• **Assigned task**
Once you reach the line that holds "## 2017-06-01: Updated data" in the listing below, output it and every line after it through the line that holds "4. **Uncheck NC, check", word for word.

BEGIN Input data

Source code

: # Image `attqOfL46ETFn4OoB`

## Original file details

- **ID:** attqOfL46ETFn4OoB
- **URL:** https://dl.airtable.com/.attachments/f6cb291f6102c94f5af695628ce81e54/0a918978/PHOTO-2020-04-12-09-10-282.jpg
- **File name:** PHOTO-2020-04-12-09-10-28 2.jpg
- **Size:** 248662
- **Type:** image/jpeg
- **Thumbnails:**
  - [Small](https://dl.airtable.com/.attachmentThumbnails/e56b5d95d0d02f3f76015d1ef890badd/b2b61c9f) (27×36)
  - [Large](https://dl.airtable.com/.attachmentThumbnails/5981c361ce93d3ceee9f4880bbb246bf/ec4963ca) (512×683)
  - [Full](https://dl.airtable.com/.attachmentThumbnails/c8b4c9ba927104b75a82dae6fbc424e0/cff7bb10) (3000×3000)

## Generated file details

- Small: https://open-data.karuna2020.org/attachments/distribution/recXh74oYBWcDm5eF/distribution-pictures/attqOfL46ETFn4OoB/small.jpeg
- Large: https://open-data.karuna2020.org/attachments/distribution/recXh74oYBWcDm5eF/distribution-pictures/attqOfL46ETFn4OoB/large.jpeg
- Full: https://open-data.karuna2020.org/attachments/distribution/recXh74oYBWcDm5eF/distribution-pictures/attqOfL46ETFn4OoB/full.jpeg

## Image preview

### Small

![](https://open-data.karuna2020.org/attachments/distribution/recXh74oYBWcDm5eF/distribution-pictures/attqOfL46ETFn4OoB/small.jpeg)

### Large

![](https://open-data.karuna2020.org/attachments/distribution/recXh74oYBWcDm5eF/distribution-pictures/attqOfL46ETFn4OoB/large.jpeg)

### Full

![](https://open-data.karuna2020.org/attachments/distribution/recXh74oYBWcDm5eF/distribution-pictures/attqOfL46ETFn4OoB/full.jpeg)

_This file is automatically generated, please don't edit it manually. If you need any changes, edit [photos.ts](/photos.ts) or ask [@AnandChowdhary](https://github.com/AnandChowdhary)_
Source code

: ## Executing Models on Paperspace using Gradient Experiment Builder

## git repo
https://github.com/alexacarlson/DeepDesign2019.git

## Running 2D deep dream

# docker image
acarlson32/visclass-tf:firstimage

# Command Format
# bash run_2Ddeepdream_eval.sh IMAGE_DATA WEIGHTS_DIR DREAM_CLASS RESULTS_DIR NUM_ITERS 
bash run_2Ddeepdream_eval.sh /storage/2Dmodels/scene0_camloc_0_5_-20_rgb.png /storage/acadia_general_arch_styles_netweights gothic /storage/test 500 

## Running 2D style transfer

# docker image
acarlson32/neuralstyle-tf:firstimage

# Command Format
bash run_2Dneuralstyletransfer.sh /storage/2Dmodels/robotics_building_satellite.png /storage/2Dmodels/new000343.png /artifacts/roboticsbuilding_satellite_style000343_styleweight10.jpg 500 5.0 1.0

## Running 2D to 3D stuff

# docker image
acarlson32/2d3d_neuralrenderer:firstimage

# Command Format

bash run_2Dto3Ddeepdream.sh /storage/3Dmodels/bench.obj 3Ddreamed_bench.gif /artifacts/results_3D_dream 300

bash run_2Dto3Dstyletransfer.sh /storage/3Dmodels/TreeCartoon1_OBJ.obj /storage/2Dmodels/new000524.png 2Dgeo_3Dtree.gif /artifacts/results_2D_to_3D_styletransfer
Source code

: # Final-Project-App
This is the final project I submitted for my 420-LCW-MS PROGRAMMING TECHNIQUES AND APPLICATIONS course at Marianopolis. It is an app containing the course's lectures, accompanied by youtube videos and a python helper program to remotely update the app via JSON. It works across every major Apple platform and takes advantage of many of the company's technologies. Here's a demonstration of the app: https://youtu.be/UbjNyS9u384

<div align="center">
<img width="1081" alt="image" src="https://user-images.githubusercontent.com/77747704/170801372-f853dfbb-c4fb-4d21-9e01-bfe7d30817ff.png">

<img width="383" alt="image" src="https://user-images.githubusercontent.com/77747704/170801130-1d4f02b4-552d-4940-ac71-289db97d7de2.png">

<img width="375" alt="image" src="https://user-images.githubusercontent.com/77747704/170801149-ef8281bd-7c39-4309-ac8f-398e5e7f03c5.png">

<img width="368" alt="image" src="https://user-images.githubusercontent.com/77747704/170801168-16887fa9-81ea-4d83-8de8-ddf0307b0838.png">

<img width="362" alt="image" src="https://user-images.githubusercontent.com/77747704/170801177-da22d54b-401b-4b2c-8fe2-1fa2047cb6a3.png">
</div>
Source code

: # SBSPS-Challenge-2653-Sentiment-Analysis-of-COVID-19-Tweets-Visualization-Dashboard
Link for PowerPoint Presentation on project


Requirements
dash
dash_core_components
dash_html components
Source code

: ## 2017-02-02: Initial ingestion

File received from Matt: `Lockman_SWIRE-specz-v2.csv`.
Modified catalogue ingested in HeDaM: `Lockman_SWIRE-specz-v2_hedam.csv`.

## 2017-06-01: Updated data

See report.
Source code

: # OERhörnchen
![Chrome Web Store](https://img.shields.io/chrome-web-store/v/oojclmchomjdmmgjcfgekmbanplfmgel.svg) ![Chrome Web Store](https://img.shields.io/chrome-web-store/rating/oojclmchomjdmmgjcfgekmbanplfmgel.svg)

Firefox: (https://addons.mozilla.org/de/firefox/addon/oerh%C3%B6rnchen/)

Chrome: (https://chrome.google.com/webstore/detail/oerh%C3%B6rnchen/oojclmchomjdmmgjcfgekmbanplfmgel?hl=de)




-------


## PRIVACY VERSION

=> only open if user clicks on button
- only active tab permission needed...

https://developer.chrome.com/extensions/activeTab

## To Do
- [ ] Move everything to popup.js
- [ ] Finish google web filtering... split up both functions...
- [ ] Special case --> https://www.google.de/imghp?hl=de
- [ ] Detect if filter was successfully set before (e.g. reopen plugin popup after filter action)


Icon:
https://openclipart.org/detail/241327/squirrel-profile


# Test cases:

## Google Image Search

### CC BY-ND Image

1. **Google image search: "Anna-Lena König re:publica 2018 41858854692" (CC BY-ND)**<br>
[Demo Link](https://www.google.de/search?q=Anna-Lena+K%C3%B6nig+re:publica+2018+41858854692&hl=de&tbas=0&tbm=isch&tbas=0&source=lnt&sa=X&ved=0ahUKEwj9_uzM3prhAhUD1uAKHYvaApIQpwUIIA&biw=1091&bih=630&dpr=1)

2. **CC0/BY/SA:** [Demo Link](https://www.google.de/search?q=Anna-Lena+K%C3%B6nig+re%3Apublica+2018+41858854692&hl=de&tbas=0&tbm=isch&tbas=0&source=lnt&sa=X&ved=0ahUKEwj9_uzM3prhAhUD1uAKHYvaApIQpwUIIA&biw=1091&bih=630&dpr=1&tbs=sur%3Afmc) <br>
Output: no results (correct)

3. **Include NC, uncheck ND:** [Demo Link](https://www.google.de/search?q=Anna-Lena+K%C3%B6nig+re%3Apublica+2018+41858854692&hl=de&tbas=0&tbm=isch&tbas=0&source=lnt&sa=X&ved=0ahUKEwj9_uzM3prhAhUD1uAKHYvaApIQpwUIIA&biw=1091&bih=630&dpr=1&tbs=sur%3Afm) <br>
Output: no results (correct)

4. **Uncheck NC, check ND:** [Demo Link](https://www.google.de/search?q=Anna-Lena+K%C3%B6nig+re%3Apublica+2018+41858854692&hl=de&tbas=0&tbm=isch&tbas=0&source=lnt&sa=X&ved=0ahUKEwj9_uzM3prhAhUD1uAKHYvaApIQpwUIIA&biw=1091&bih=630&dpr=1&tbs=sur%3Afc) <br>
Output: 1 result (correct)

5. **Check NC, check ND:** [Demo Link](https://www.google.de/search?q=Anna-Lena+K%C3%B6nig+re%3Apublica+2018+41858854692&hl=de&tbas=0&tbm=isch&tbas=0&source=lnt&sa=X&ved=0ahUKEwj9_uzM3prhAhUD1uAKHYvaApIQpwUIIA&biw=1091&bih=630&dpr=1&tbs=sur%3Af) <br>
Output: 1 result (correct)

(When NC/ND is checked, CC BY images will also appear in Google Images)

END Input data

• **Exercise response**
## 2017-06-01: Updated data

See report.
Source code

: # OERhörnchen
![Chrome Web Store](https://img.shields.io/chrome-web-store/v/oojclmchomjdmmgjcfgekmbanplfmgel.svg) ![Chrome Web Store](https://img.shields.io/chrome-web-store/rating/oojclmchomjdmmgjcfgekmbanplfmgel.svg)

Firefox: (https://addons.mozilla.org/de/firefox/addon/oerh%C3%B6rnchen/)

Chrome: (https://chrome.google.com/webstore/detail/oerh%C3%B6rnchen/oojclmchomjdmmgjcfgekmbanplfmgel?hl=de)




-------


## PRIVACY VERSION

=> only open if user clicks on button
- only active tab permission needed...

https://developer.chrome.com/extensions/activeTab

## To Do
- [ ] Move everything to popup.js
- [ ] Finish google web filtering... split up both functions...
- [ ] Special case --> https://www.google.de/imghp?hl=de
- [ ] Detect if filter was successfully set before (e.g. reopen plugin popup after filter action)


Icon:
https://openclipart.org/detail/241327/squirrel-profile


# Test cases:

## Google Image Search

### CC BY-ND Image

1. **Google image search: "Anna-Lena König re:publica 2018 41858854692" (CC BY-ND)**<br>
[Demo Link](https://www.google.de/search?q=Anna-Lena+K%C3%B6nig+re:publica+2018+41858854692&hl=de&tbas=0&tbm=isch&tbas=0&source=lnt&sa=X&ved=0ahUKEwj9_uzM3prhAhUD1uAKHYvaApIQpwUIIA&biw=1091&bih=630&dpr=1)

2. **CC0/BY/SA:** [Demo Link](https://www.google.de/search?q=Anna-Lena+K%C3%B6nig+re%3Apublica+2018+41858854692&hl=de&tbas=0&tbm=isch&tbas=0&source=lnt&sa=X&ved=0ahUKEwj9_uzM3prhAhUD1uAKHYvaApIQpwUIIA&biw=1091&bih=630&dpr=1&tbs=sur%3Afmc) <br>
Output: no results (correct)

3. **Include NC, uncheck ND:** [Demo Link](https://www.google.de/search?q=Anna-Lena+K%C3%B6nig+re%3Apublica+2018+41858854692&hl=de&tbas=0&tbm=isch&tbas=0&source=lnt&sa=X&ved=0ahUKEwj9_uzM3prhAhUD1uAKHYvaApIQpwUIIA&biw=1091&bih=630&dpr=1&tbs=sur%3Afm) <br>
Output: no results (correct)

4. **Uncheck NC, check ND:** [Demo Link](https://www.google.de/search?q=Anna-Lena+K%C3%B6nig+re%3Apublica+2018+41858854692&hl=de&tbas=0&tbm=isch&tbas=0&source=lnt&sa=X&ved=0ahUKEwj9_uzM3prhAhUD1uAKHYvaApIQpwUIIA&biw=1091&bih=630&dpr=1&tbs=sur%3Afc) <br>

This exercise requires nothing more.